### To do
Could you output exactly the lines from the one containing "## MS documentation" through the end of the records below, and nothing more?

### Exercise data
####

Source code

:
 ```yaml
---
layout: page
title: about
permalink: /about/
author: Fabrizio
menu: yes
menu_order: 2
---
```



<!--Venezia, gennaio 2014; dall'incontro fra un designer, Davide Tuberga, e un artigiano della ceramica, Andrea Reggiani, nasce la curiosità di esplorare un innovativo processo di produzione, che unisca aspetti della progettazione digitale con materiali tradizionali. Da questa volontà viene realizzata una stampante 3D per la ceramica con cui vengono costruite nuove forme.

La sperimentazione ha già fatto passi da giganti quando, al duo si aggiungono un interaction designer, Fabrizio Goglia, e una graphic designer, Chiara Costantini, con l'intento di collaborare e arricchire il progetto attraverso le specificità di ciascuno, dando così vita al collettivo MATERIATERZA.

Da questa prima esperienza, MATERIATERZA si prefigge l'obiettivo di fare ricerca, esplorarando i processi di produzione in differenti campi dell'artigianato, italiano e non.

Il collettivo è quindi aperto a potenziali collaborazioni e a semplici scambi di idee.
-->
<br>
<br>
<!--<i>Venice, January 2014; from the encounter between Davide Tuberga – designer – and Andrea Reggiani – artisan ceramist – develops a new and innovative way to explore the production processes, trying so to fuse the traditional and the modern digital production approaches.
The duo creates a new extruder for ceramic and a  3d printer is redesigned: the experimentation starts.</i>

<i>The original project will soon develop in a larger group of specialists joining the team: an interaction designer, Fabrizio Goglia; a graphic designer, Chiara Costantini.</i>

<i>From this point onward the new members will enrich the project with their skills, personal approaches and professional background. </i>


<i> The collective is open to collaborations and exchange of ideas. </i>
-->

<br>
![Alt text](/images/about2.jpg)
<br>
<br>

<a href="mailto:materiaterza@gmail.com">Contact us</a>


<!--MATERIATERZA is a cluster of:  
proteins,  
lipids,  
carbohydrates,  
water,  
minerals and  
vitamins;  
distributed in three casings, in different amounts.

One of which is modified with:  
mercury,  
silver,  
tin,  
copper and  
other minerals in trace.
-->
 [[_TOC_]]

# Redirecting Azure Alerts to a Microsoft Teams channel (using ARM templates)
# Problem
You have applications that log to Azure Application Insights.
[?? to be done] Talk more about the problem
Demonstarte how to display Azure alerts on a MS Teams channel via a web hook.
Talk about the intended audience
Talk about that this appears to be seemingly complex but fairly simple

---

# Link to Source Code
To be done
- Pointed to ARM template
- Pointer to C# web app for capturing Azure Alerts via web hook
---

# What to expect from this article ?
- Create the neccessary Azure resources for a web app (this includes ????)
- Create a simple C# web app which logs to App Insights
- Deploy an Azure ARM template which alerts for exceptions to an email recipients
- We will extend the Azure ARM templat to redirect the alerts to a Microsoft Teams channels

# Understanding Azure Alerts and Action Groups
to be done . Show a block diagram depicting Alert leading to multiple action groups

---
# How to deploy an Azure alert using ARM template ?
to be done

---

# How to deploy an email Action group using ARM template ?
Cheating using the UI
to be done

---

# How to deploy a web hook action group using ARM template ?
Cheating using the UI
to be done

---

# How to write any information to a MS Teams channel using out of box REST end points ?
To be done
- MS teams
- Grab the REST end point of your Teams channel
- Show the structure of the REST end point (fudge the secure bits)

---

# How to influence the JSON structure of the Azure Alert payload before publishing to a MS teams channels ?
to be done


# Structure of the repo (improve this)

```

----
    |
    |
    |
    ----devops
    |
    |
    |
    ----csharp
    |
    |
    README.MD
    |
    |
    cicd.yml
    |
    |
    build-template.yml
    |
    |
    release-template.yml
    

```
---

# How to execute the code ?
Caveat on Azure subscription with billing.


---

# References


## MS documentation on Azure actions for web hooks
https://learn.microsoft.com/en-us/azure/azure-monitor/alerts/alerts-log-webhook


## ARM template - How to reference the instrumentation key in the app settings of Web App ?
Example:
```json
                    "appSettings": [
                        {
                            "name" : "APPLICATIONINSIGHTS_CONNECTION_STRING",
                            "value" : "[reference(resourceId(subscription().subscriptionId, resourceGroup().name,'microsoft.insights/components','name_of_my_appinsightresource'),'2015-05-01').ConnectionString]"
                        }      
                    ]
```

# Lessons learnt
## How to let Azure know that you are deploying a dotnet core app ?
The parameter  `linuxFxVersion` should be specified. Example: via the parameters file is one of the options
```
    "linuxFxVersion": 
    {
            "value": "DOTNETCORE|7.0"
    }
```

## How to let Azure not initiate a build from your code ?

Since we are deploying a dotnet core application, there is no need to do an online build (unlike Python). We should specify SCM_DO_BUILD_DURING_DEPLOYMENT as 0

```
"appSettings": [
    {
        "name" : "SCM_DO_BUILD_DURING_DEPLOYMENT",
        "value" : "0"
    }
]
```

####

### Answer to the exercise
## MS documentation on Azure actions for web hooks
https://learn.microsoft.com/en-us/azure/azure-monitor/alerts/alerts-log-webhook


## ARM template - How to reference the instrumentation key in the app settings of Web App ?
Example:
```json
                    "appSettings": [
                        {
                            "name" : "APPLICATIONINSIGHTS_CONNECTION_STRING",
                            "value" : "[reference(resourceId(subscription().subscriptionId, resourceGroup().name,'microsoft.insights/components','name_of_my_appinsightresource'),'2015-05-01').ConnectionString]"
                        }      
                    ]
```

# Lessons learnt
## How to let Azure know that you are deploying a dotnet core app ?
The parameter  `linuxFxVersion` should be specified. Example: via the parameters file is one of the options
```
    "linuxFxVersion": 
    {
            "value": "DOTNETCORE|7.0"
    }
```

## How to let Azure not initiate a build from your code ?

Since we are deploying a dotnet core application, there is no need to do an online build (unlike Python). We should specify SCM_DO_BUILD_DURING_DEPLOYMENT as 0

```
"appSettings": [
    {
        "name" : "SCM_DO_BUILD_DURING_DEPLOYMENT",
        "value" : "0"
    }
]
```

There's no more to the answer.